The response should be a faithful copy of every record, with nothing left out.

# [RAW DATA]
--------

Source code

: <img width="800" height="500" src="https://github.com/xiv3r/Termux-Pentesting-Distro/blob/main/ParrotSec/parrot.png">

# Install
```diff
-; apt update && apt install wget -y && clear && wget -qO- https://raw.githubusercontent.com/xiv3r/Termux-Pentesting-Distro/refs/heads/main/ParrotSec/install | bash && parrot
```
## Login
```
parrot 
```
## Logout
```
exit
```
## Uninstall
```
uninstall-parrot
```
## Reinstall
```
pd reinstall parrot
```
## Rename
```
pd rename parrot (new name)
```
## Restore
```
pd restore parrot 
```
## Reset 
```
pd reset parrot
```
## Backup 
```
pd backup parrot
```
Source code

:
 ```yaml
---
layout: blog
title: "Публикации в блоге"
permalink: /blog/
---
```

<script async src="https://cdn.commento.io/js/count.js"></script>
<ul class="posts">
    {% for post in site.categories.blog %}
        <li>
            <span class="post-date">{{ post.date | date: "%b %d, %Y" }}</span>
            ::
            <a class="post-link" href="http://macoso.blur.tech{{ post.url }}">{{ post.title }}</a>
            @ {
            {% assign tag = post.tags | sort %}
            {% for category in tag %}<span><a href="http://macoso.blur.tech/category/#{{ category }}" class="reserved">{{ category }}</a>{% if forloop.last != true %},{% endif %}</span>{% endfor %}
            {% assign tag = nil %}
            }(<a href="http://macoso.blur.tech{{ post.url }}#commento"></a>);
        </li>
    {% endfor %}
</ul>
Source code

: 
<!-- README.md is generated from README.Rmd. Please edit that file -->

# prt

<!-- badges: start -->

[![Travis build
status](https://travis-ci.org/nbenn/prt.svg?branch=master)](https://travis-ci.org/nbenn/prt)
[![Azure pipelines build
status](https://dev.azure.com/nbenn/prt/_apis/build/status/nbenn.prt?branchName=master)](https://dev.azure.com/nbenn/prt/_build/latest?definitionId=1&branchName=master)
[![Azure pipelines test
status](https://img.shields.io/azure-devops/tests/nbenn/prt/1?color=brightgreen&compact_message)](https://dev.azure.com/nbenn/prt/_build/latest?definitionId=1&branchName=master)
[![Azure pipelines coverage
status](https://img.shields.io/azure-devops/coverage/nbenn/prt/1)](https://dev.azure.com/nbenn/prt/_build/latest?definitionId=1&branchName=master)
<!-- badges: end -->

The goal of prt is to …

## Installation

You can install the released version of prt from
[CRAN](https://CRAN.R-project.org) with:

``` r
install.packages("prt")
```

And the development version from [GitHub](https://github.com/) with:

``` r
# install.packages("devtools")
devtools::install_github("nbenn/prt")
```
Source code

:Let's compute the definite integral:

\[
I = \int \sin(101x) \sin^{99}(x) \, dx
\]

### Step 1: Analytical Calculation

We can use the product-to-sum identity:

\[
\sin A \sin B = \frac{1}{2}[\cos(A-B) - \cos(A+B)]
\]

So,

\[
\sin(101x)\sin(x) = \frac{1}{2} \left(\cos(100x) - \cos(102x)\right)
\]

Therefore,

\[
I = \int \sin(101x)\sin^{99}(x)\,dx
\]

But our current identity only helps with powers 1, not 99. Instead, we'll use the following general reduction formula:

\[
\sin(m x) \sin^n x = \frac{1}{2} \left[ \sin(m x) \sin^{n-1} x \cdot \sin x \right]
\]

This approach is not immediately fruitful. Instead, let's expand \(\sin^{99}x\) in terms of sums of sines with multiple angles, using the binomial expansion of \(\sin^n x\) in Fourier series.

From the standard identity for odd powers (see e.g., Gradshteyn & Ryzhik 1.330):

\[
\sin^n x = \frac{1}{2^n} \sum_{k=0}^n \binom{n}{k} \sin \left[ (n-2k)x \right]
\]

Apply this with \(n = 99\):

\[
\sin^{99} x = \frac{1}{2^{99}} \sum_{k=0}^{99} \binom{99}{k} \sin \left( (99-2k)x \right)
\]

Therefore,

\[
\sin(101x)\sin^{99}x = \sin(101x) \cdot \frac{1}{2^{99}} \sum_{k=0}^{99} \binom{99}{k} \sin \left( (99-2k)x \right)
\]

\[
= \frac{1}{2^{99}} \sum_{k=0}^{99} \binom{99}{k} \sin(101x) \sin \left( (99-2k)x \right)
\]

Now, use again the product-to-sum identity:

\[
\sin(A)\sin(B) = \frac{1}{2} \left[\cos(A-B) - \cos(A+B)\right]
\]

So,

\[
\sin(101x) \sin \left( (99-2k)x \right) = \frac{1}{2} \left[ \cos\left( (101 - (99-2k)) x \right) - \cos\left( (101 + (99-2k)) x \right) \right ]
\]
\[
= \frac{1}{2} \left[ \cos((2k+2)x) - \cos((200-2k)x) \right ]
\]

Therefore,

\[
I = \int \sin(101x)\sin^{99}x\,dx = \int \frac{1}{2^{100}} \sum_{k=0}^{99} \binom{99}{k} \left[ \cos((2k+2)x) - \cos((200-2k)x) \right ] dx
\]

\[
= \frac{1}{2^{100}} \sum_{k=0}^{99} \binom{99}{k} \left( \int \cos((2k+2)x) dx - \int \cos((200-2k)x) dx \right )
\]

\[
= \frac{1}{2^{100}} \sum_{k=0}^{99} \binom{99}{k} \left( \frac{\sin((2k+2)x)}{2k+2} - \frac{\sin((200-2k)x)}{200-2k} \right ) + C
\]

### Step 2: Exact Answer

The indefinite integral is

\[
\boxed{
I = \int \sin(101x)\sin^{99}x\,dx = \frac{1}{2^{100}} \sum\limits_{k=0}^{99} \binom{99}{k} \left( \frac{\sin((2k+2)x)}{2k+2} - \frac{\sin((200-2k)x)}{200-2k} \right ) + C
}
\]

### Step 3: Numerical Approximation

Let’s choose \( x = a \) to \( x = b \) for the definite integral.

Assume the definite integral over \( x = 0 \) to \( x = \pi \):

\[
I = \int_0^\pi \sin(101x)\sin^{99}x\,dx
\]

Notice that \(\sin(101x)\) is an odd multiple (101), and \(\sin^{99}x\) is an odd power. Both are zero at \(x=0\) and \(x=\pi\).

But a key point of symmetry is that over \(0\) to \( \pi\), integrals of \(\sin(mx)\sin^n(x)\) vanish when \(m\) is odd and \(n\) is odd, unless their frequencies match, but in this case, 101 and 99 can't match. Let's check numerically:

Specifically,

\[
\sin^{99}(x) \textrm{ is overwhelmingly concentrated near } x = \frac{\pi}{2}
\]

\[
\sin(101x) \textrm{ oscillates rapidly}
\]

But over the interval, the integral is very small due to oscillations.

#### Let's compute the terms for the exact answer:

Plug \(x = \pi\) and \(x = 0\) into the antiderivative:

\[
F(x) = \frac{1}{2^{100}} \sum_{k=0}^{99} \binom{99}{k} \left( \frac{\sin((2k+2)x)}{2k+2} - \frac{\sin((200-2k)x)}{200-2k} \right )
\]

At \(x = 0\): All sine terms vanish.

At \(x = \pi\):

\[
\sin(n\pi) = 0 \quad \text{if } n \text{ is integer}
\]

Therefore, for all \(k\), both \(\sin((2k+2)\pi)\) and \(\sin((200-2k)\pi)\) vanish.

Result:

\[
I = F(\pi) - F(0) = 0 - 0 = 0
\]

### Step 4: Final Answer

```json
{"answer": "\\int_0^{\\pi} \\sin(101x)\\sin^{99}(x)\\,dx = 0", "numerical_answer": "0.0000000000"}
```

--------

# [ANSWER TO THIS EXERCISE]
Source code

: <img width="800" height="500" src="https://github.com/xiv3r/Termux-Pentesting-Distro/blob/main/ParrotSec/parrot.png">

# Install
```diff
-; apt update && apt install wget -y && clear && wget -qO- https://raw.githubusercontent.com/xiv3r/Termux-Pentesting-Distro/refs/heads/main/ParrotSec/install | bash && parrot
```
## Login
```
parrot 
```
## Logout
```
exit
```
## Uninstall
```
uninstall-parrot
```
## Reinstall
```
pd reinstall parrot
```
## Rename
```
pd rename parrot (new name)
```
## Restore
```
pd restore parrot 
```
## Reset 
```
pd reset parrot
```
## Backup 
```
pd backup parrot
```
Source code

:
 ```yaml
---
layout: blog
title: "Публикации в блоге"
permalink: /blog/
---
```

<script async src="https://cdn.commento.io/js/count.js"></script>
<ul class="posts">
    {% for post in site.categories.blog %}
        <li>
            <span class="post-date">{{ post.date | date: "%b %d, %Y" }}</span>
            ::
            <a class="post-link" href="http://macoso.blur.tech{{ post.url }}">{{ post.title }}</a>
            @ {
            {% assign tag = post.tags | sort %}
            {% for category in tag %}<span><a href="http://macoso.blur.tech/category/#{{ category }}" class="reserved">{{ category }}</a>{% if forloop.last != true %},{% endif %}</span>{% endfor %}
            {% assign tag = nil %}
            }(<a href="http://macoso.blur.tech{{ post.url }}#commento"></a>);
        </li>
    {% endfor %}
</ul>
Source code

: 
<!-- README.md is generated from README.Rmd. Please edit that file -->

# prt

<!-- badges: start -->

[![Travis build
status](https://travis-ci.org/nbenn/prt.svg?branch=master)](https://travis-ci.org/nbenn/prt)
[![Azure pipelines build
status](https://dev.azure.com/nbenn/prt/_apis/build/status/nbenn.prt?branchName=master)](https://dev.azure.com/nbenn/prt/_build/latest?definitionId=1&branchName=master)
[![Azure pipelines test
status](https://img.shields.io/azure-devops/tests/nbenn/prt/1?color=brightgreen&compact_message)](https://dev.azure.com/nbenn/prt/_build/latest?definitionId=1&branchName=master)
[![Azure pipelines coverage
status](https://img.shields.io/azure-devops/coverage/nbenn/prt/1)](https://dev.azure.com/nbenn/prt/_build/latest?definitionId=1&branchName=master)
<!-- badges: end -->

The goal of prt is to …

## Installation

You can install the released version of prt from
[CRAN](https://CRAN.R-project.org) with:

``` r
install.packages("prt")
```

And the development version from [GitHub](https://github.com/) with:

``` r
# install.packages("devtools")
devtools::install_github("nbenn/prt")
```
Source code

:Let's compute the definite integral:

\[
I = \int \sin(101x) \sin^{99}(x) \, dx
\]

### Step 1: Analytical Calculation

We can use the product-to-sum identity:

\[
\sin A \sin B = \frac{1}{2}[\cos(A-B) - \cos(A+B)]
\]

So,

\[
\sin(101x)\sin(x) = \frac{1}{2} \left(\cos(100x) - \cos(102x)\right)
\]

Therefore,

\[
I = \int \sin(101x)\sin^{99}(x)\,dx
\]

But our current identity only helps with powers 1, not 99. Instead, we'll use the following general reduction formula:

\[
\sin(m x) \sin^n x = \frac{1}{2} \left[ \sin(m x) \sin^{n-1} x \cdot \sin x \right]
\]

This approach is not immediately fruitful. Instead, let's expand \(\sin^{99}x\) in terms of sums of sines with multiple angles, using the binomial expansion of \(\sin^n x\) in Fourier series.

From the standard identity for odd powers (see e.g., Gradshteyn & Ryzhik 1.330):

\[
\sin^n x = \frac{1}{2^n} \sum_{k=0}^n \binom{n}{k} \sin \left[ (n-2k)x \right]
\]

Apply this with \(n = 99\):

\[
\sin^{99} x = \frac{1}{2^{99}} \sum_{k=0}^{99} \binom{99}{k} \sin \left( (99-2k)x \right)
\]

Therefore,

\[
\sin(101x)\sin^{99}x = \sin(101x) \cdot \frac{1}{2^{99}} \sum_{k=0}^{99} \binom{99}{k} \sin \left( (99-2k)x \right)
\]

\[
= \frac{1}{2^{99}} \sum_{k=0}^{99} \binom{99}{k} \sin(101x) \sin \left( (99-2k)x \right)
\]

Now, use again the product-to-sum identity:

\[
\sin(A)\sin(B) = \frac{1}{2} \left[\cos(A-B) - \cos(A+B)\right]
\]

So,

\[
\sin(101x) \sin \left( (99-2k)x \right) = \frac{1}{2} \left[ \cos\left( (101 - (99-2k)) x \right) - \cos\left( (101 + (99-2k)) x \right) \right ]
\]
\[
= \frac{1}{2} \left[ \cos((2k+2)x) - \cos((200-2k)x) \right ]
\]

Therefore,

\[
I = \int \sin(101x)\sin^{99}x\,dx = \int \frac{1}{2^{100}} \sum_{k=0}^{99} \binom{99}{k} \left[ \cos((2k+2)x) - \cos((200-2k)x) \right ] dx
\]

\[
= \frac{1}{2^{100}} \sum_{k=0}^{99} \binom{99}{k} \left( \int \cos((2k+2)x) dx - \int \cos((200-2k)x) dx \right )
\]

\[
= \frac{1}{2^{100}} \sum_{k=0}^{99} \binom{99}{k} \left( \frac{\sin((2k+2)x)}{2k+2} - \frac{\sin((200-2k)x)}{200-2k} \right ) + C
\]

### Step 2: Exact Answer

The indefinite integral is

\[
\boxed{
I = \int \sin(101x)\sin^{99}x\,dx = \frac{1}{2^{100}} \sum\limits_{k=0}^{99} \binom{99}{k} \left( \frac{\sin((2k+2)x)}{2k+2} - \frac{\sin((200-2k)x)}{200-2k} \right ) + C
}
\]

### Step 3: Numerical Approximation

Let’s choose \( x = a \) to \( x = b \) for the definite integral.

Assume the definite integral over \( x = 0 \) to \( x = \pi \):

\[
I = \int_0^\pi \sin(101x)\sin^{99}x\,dx
\]

Notice that \(\sin(101x)\) is an odd multiple (101), and \(\sin^{99}x\) is an odd power. Both are zero at \(x=0\) and \(x=\pi\).

But a key point of symmetry is that over \(0\) to \( \pi\), integrals of \(\sin(mx)\sin^n(x)\) vanish when \(m\) is odd and \(n\) is odd, unless their frequencies match, but in this case, 101 and 99 can't match. Let's check numerically:

Specifically,

\[
\sin^{99}(x) \textrm{ is overwhelmingly concentrated near } x = \frac{\pi}{2}
\]

\[
\sin(101x) \textrm{ oscillates rapidly}
\]

But over the interval, the integral is very small due to oscillations.

#### Let's compute the terms for the exact answer:

Plug \(x = \pi\) and \(x = 0\) into the antiderivative:

\[
F(x) = \frac{1}{2^{100}} \sum_{k=0}^{99} \binom{99}{k} \left( \frac{\sin((2k+2)x)}{2k+2} - \frac{\sin((200-2k)x)}{200-2k} \right )
\]

At \(x = 0\): All sine terms vanish.

At \(x = \pi\):

\[
\sin(n\pi) = 0 \quad \text{if } n \text{ is integer}
\]

Therefore, for all \(k\), both \(\sin((2k+2)\pi)\) and \(\sin((200-2k)\pi)\) vanish.

Result:

\[
I = F(\pi) - F(0) = 0 - 0 = 0
\]

### Step 4: Final Answer

```json
{"answer": "\\int_0^{\\pi} \\sin(101x)\\sin^{99}(x)\\,dx = 0", "numerical_answer": "0.0000000000"}
```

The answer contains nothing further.